Car comme pour le Barça, c’est la possession de balle offensive, le pressing haut et les buts d’avance qui tiennent lieu de défense, épargnant aux défenseurs de trop subir les assauts adverses. Et c’est exactement dans ce schéma de jeu actuel du PSG que Van der Wiel s’épanouit aujourd’hui : l’équipe joue plus haut (et les attaquants défendent), elle assume une possession de balle optimum au milieu, marque vite et beaucoup.
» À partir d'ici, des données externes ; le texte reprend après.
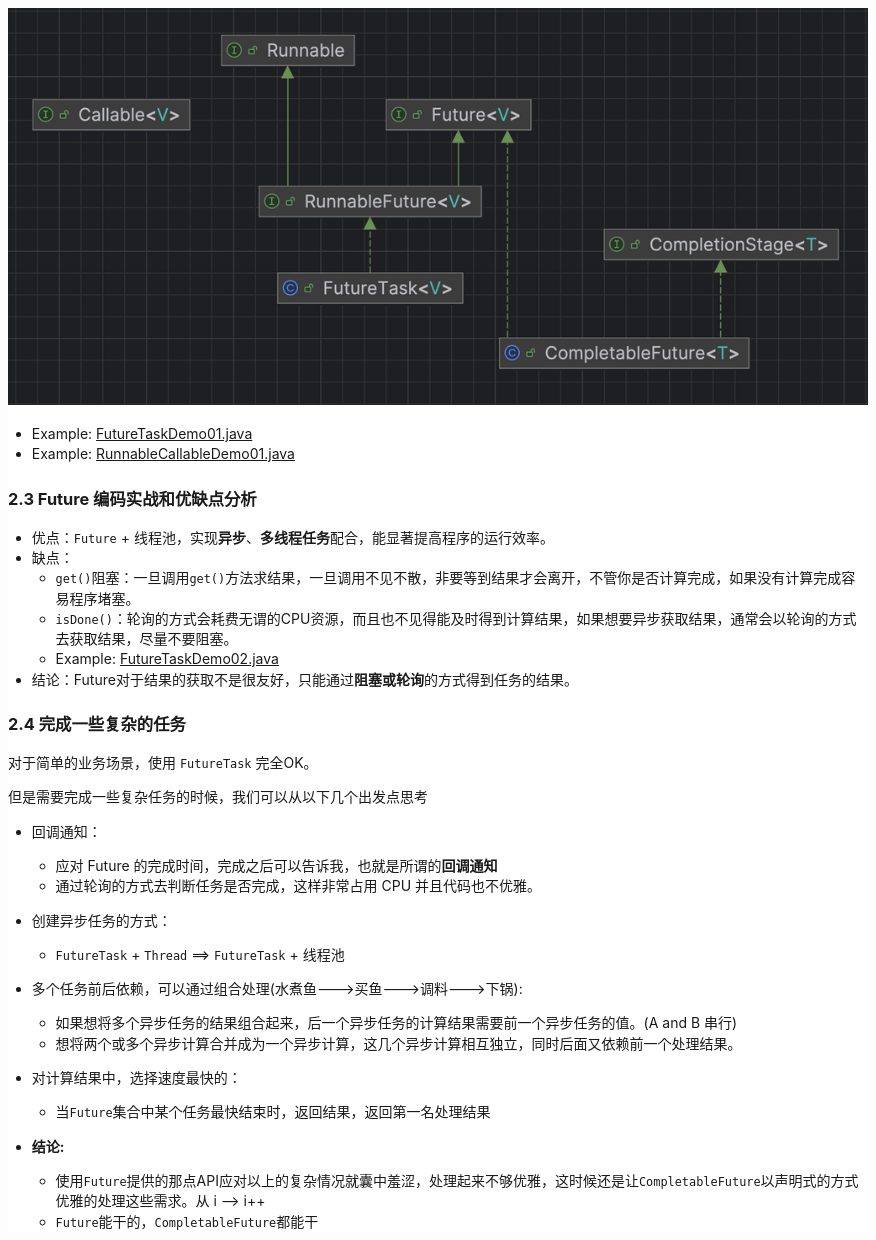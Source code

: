 ![](images/Runnable_Callable_FutureTask_CompletableFuture.png)

* Example: [FutureTaskDemo01.java](../AdvanceDemo01/src/main/java/com/ylqi007/chap02completablefuture/FutureTaskDemo01.java)
* Example: [RunnableCallableDemo01.java](../demo01/src/main/java/com/ylqi007/chap07callable/RunnableCallableDemo01.java)

### 2.3 Future 编码实战和优缺点分析
* 优点：`Future` + 线程池，实现**异步**、**多线程任务**配合，能显著提高程序的运行效率。
* 缺点：
  * `get()`阻塞：一旦调用`get()`方法求结果，一旦调用不见不散，非要等到结果才会离开，不管你是否计算完成，如果没有计算完成容易程序堵塞。
  * `isDone()`：轮询的方式会耗费无谓的CPU资源，而且也不见得能及时得到计算结果，如果想要异步获取结果，通常会以轮询的方式去获取结果，尽量不要阻塞。
  * Example: [FutureTaskDemo02.java](../AdvanceDemo01/src/main/java/com/ylqi007/chap02completablefuture/FutureTaskDemo02.java)
* 结论：Future对于结果的获取不是很友好，只能通过**阻塞或轮询**的方式得到任务的结果。

### 2.4 完成一些复杂的任务
对于简单的业务场景，使用 `FutureTask` 完全OK。

但是需要完成一些复杂任务的时候，我们可以从以下几个出发点思考
* 回调通知：
  * 应对 Future 的完成时间，完成之后可以告诉我，也就是所谓的**回调通知**
  * 通过轮询的方式去判断任务是否完成，这样非常占用 CPU 并且代码也不优雅。
* 创建异步任务的方式：
  * `FutureTask` + `Thread` ==> `FutureTask` + 线程池
* 多个任务前后依赖，可以通过组合处理(水煮鱼--->买鱼--->调料--->下锅):
  * 如果想将多个异步任务的结果组合起来，后一个异步任务的计算结果需要前一个异步任务的值。(A and B 串行)
  * 想将两个或多个异步计算合并成为一个异步计算，这几个异步计算相互独立，同时后面又依赖前一个处理结果。
* 对计算结果中，选择速度最快的：
  * 当`Future`集合中某个任务最快结束时，返回结果，返回第一名处理结果

* **结论:**
  * 使用`Future`提供的那点API应对以上的复杂情况就囊中羞涩，处理起来不够优雅，这时候还是让`CompletableFuture`以声明式的方式优雅的处理这些需求。从 i --> i++
  * `Future`能干的，`CompletableFuture`都能干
Dans ce collectif plus resserré, plus homogène et disposé en 4-3-3 (comme l’Ajax et le Barça, les modèles avoués de Lolo Blanc…), Van der Wiel est « protégé » par le bloc et il a en plus toute latitude pour attaquer, déborder, centrer. Qui plus est, on n’insiste pas assez sur une réussite tactique extra de Blanc, cette saison : l’apport considérable des latéraux. En Ligue des champions, la dimension parfois colossale de l’emprise parisienne sur le jeu tient beaucoup au boulot de Van der Wiel et Maxwell (du coup, lui aussi réhabilité ces temps-ci). Observez la ligne offensive du PSG : les deux latéraux sont toujours haut, quasiment à hauteur des attaquants, prêts à être sollicités alors que le porteur du ballon a déjà pas mal de solutions dans le cœur du jeu ou en profondeur ! Terrible…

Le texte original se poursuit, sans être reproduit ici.